VII — E, agora, a prédica
Cada um dos detalhes abordados já dá base para uma boa prédica. Mas, tomando o todo do texto, podemos propor os seguintes passos:
— O ato da crucificação de Jesus responde aos interesses de um grupo dominante da sociedade da época;
— o povo sente em Jesus algo a mais, mas não sabe elaborar o que é isso;
— Jesus não julga/condena o povo, mas se identifica com ele, expressando os seus sentimentos;
— Jesus é Deus mesmo, que tem um plano para a humanidade, a nível pessoal e coletivo;
— o plano é desvelado às pessoas insignificantes e marginalizadas.
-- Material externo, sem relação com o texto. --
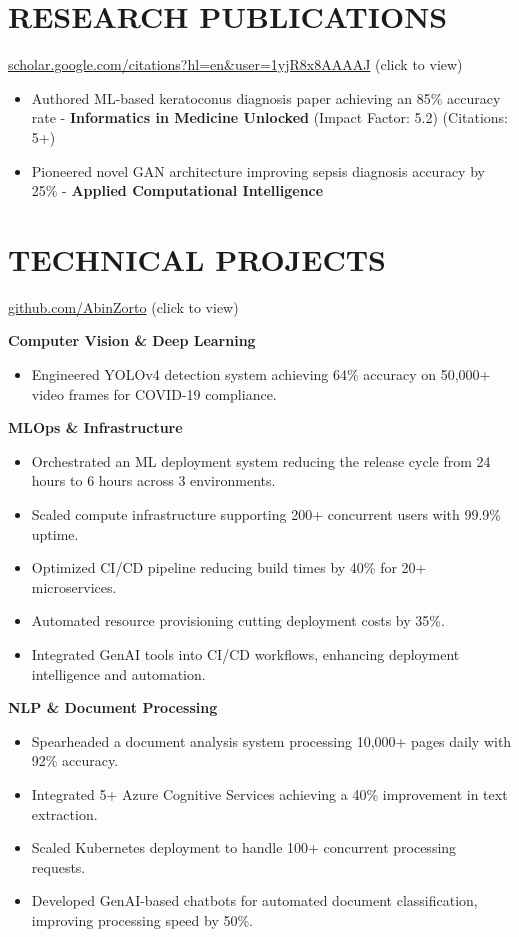 \documentclass[10pt,a4paper]{article}
\begin{document}
\section*{RESEARCH PUBLICATIONS}
\href{https://scholar.google.com/citations?hl=en&user=1yjR8x8AAAAJ}{scholar.google.com/citations?hl=en\&user=1yjR8x8AAAAJ} {\small\color{secondary}(click to view)}
\begin{itemize}
    \item Authored ML-based keratoconus diagnosis paper achieving an 85\% accuracy rate - \textbf{Informatics in Medicine Unlocked} (Impact Factor: 5.2) (Citations: 5+)
    \item Pioneered novel GAN architecture improving sepsis diagnosis accuracy by 25\% - \textbf{Applied Computational Intelligence}
\end{itemize}

\section*{TECHNICAL PROJECTS} 
\href{https://github.com/AbinZorto}{github.com/AbinZorto} {\small\color{secondary}(click to view)}

\textbf{Computer Vision \& Deep Learning}
\begin{itemize}
    \item Engineered YOLOv4 detection system achieving 64\% accuracy on 50,000+ video frames for COVID-19 compliance.
\end{itemize}

\textbf{MLOps \& Infrastructure}
\begin{itemize}
    \item Orchestrated an ML deployment system reducing the release cycle from 24 hours to 6 hours across 3 environments.
    \item Scaled compute infrastructure supporting 200+ concurrent users with 99.9\% uptime.
    \item Optimized CI/CD pipeline reducing build times by 40\% for 20+ microservices.
    \item Automated resource provisioning cutting deployment costs by 35\%.
    \item Integrated GenAI tools into CI/CD workflows, enhancing deployment intelligence and automation.
\end{itemize}

\textbf{NLP \& Document Processing}
\begin{itemize}
    \item Spearheaded a document analysis system processing 10,000+ pages daily with 92\% accuracy.
    \item Integrated 5+ Azure Cognitive Services achieving a 40\% improvement in text extraction.
    \item Scaled Kubernetes deployment to handle 100+ concurrent processing requests.
    \item Developed GenAI-based chatbots for automated document classification, improving processing speed by 50\%.
\end{itemize}
\end{document}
A prédica pode voltar-se para o hoje, respondendo a uma ou mais das seguintes perguntas:
Que interesses, de que grupos, há no falar de Jesus hoje? Que confusões o povo de Deus faz nos dias de hoje no que se refere às versões oficiais de fatos e acontecimentos? Que situações pessoais e coletivas levam Jesus à cruz hoje? No Brasil existem os pobres, os ricos e os dominantes; como estes grupos se inter-relacionam e onde se conflituam? Qual deles traz sinais de esperança? Qual está sendo o papel da mulher na nova realidade que se criou a partir da morte de Jesus?
VIII — Subsídios litúrgicos
1. Confissão de pecados: Nesta oração deve ser enfatizado que cada um(a) que está na igreja neste culto é culpado(a) pela morte de Jesus, pois cada um(a) continua tomando as mesmas atitudes da população naquela época.
2. Oração de coleta: Pedir que o Espírito da nova realidade produzida com a morte de Jesus nos encontre neste culto e nos conduza em nossa vida.
3. Assuntos para intercessão: Por fé e coragem para lutar pelo novo; por olhos e mente abertos para enxergar onde Jesus está sendo crucificado hoje; por humildade para saber aceitar de onde vêm os sinais do novo.
IX — Algo do que foi lido
– BAUER, J. B. Dicionário de Teologia Bíblica. São Paulo, 1973.
– McNEILE, A. H. The Gospel according to St. Matthew.
– HENDRIKSEN, Exposición del Evangelio según Mateo. In: Comentário dei Nuevo Testamento. Grand Rapids, 1986.